Opinião
A Educação sobrecarregou-se, nas últimas décadas,
com uma obrigação que vem sufocando sua capacidade de gerar aprendizado
consistente e de transmitir a herança cultural para as futuras gerações: a
obrigação de ser divertida.
Uma das justificativas que buscam explicar o
insucesso da escola nos dias de hoje é o fato de as crianças e os jovens não
gostarem das aulas, de as explicações serem “chatas" e não guardarem
relação com suas vidas cotidianas. Por isso, os jovens não estudam e não
aprendem. No Ensino Médio, esse fenômeno já ganhou ares de crise, com uma
população de mais de dez milhões de adolescentes que nem estudam e nem
trabalham. É preciso tornar a escola uma coisa mais atrativa para eles, dizem.
E por atrativa leem “divertida".
No entanto, há uma contradição que precisa ser
encarada nessa equação que insiste em colocar necessariamente a ludicidade,
diversão e alegria no processo de aprendizado. Nem tudo o que precisamos
aprender para compreender o mundo é divertido ou pode ser aprendido em meio a
jogos lúdicos ou brincadeiras dinâmicas, como se fossem games ou gincanas.

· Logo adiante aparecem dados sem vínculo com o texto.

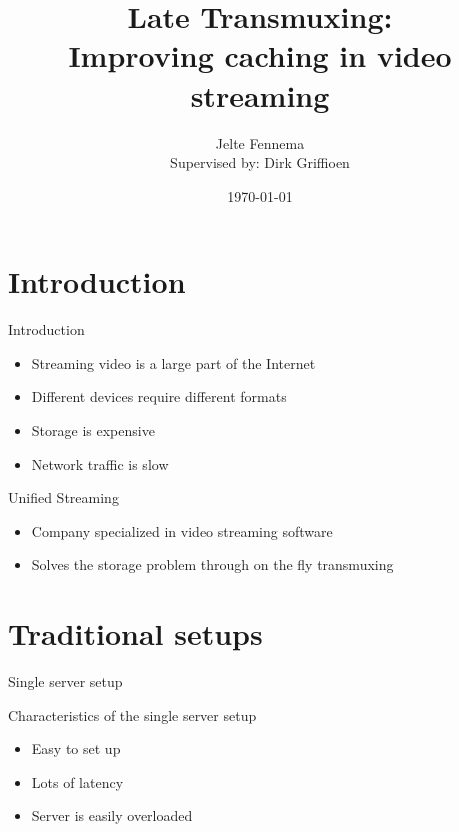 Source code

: \documentclass[xcolor=svgnames]{beamer}
\title[Late Transmuxing\hspace{2em}]{Late Transmuxing:\\Improving caching in video streaming}
\author[Jelte Fennema]{Jelte Fennema\\\footnotesize{Supervised by: Dirk Griffioen}}
\date{\today}
\institute{University of Amsterdam}
\begin{document}
\maketitle

\section{Introduction}

\begin{frame}{Introduction}
  \begin{itemize}
      \item Streaming video is a large part of the Internet
      \item Different devices require different formats
      \item Storage is expensive
      \item Network traffic is slow
  \end{itemize}
\end{frame}

\begin{frame}{Unified Streaming}
  \begin{itemize}
      \item Company specialized in video streaming software
      \item Solves the storage problem through on the fly transmuxing
  \end{itemize}
\end{frame}

\section{Traditional setups}

\begin{frame}{Single server setup}
    \begin{figure}

        \resizebox{\textwidth}{!}{%
            
        }
    \end{figure}
\end{frame}
\begin{frame}{Characteristics of the single server setup}
    \begin{itemize}
        \item Easy to set up

        \item Lots of latency

        \item Server is easily overloaded

    \end{itemize}
\end{frame}
\end{document}
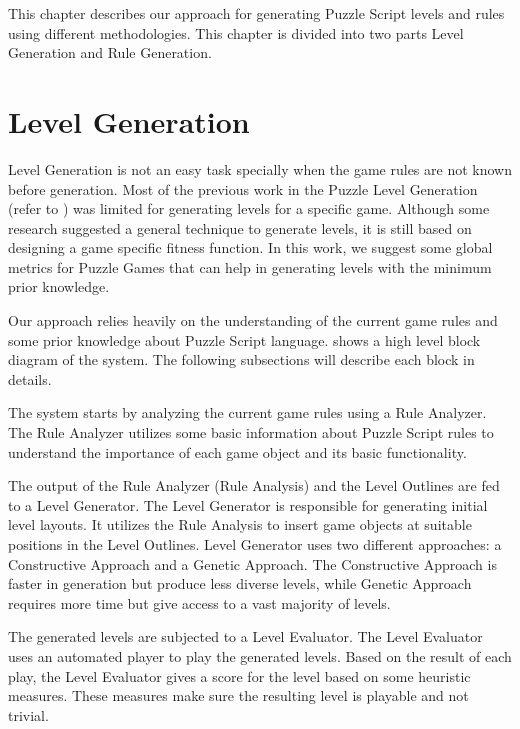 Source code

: This chapter describes our approach for generating Puzzle Script levels and rules using different methodologies. This chapter is divided into two parts Level Generation and Rule Generation.

\section{Level Generation}
Level Generation is not an easy task specially when the game rules are not known before generation. Most of the previous work in the Puzzle Level Generation (refer to ) was limited for generating levels for a specific game. Although some research suggested a general technique to generate levels, it is still based on designing a game specific fitness function. In this work, we suggest some global metrics for Puzzle Games that can help in generating levels with the minimum prior knowledge.\\\par

Our approach relies heavily on the understanding of the current game rules and some prior knowledge about Puzzle Script language.  shows a high level block diagram of the system. The following subsections will describe each block in details.


The system starts by analyzing the current game rules using a Rule Analyzer. The Rule Analyzer utilizes some basic information about Puzzle Script rules to understand the importance of each game object and its basic functionality.\\\par

The output of the Rule Analyzer (Rule Analysis) and the Level Outlines are fed to a Level Generator. The Level Generator is responsible for generating initial level layouts. It utilizes the Rule Analysis to insert game objects at suitable positions in the Level Outlines. Level Generator uses two different approaches: a Constructive Approach and a Genetic Approach. The Constructive Approach is faster in generation but produce less diverse levels, while Genetic Approach requires more time but give access to a vast majority of levels.\\\par

The generated levels are subjected to a Level Evaluator. The Level Evaluator uses an automated player to play the generated levels. Based on the result of each play, the Level Evaluator gives a score for the level based on some heuristic measures. These measures make sure the resulting level is playable and not trivial.\\\par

Desde sempre, como afirmou Aristóteles, os seres humanos são dotados de uma
vontade irresistível de aprender. Isto é, a felicidade do aprendizado - que o
velho estagirita chamava de eudaimonia - estava no fim e não no
meio do processo. No meio, estava o hábito, estava a busca persistente e equilibrada
- sem excessos, nem faltas - desse algo que é a expansão plena da nossa
capacidade de pensar o mundo (e a gente mesmo), por meio da observação, da
análise, da sistematização, da conceituação - e daí, de volta ao mundo, para
decifrar a sua complexidade. Esse é o método que, somado à exigência da
experimentação, introduzida mais tarde por Galileu, compôs o receituário básico
da Ciência, sem a qual estaríamos sabe-se lá aonde.
Nesse ponto reside o problema: as escolas são os
locais de formação de pessoas que assumirão os postos dos que se vão e que
darão continuidade a esse esforço milenar de transformação/conservação do
mundo. E, para isso, precisam aprender como a coisa funciona. E isso exige um
estudo que não é, por essência, nem lúdico, nem divertido.
Além disso, a escola é o simulacro do mundo
público, aquele espaço no qual não estamos ligados por laços familiares. As
regras para o mundo público são distintas das regras de funcionamento da
família. Uma criança precisa aprender, desde cedo, que não é o centro exclusivo
da atenção dos adultos e que sua vontade é uma entre tantas e que ela deve disputar,
usando as ferramentas disponíveis e autorizadas, para que possa ter chance de
usufruir o que deseja. Esse agon - palavra grega para disputa sem
violência - é a base da Política, outra invenção que teve em Aristóteles um
mestre e que implica em saber conviver em um espaço de iguais, agindo para se
destacar e para influenciar a coletividade. Pensa que isso é uma brincadeira?
Não, não é.
Pensar e agir são atividades distintas que exigem
comportamentos distintos. Pensar não se dá no campo da ação. E a Ação é mais
eficaz e proveitosa se partir de alguém que dedicou bastante tempo para
cultivar o espírito por meio do pensamento. Ainda hoje, quando pensamos,
paramos. Ainda hoje, quando agimos sem pensar, arrependemo-nos. Essa é a lógica
do aprendizado e do exercício cívico. Em ambos, a ideia de diversão, de “achar
legal”, de gostar, não é relevante. Mas hoje, a escola vem sendo reduzida a
isso. O que podemos esperar como consequência?
Essa breve análise não visa afirmar uma escola triste, mas uma escola com propósitos maiores que o de satisfazer o interesse imediato dos alunos. Não podemos cair na discussão binária entre escola triste e escola alegre. Devemos, isso, sim, reafirmar nossa posição de adultos que sabem o que devem fazer para colaborar para a formação de uma geração mais produtiva para o mundo e não ensimesmada em sua vontade e prazeres imediatos. Até porque os jovens não vão achar ruim. Há um certo desespero nas brincadeiras da escola. Há um certo apelo surdo por apoio e escuta. Basta que nós, adultos, sejamos capazes de perceber enquanto ainda há tempo. E fazer o que nos cabe fazer.
Daniel Medeiros - doutor em Educação Histórica e professor no Curso e Colégio Positivo.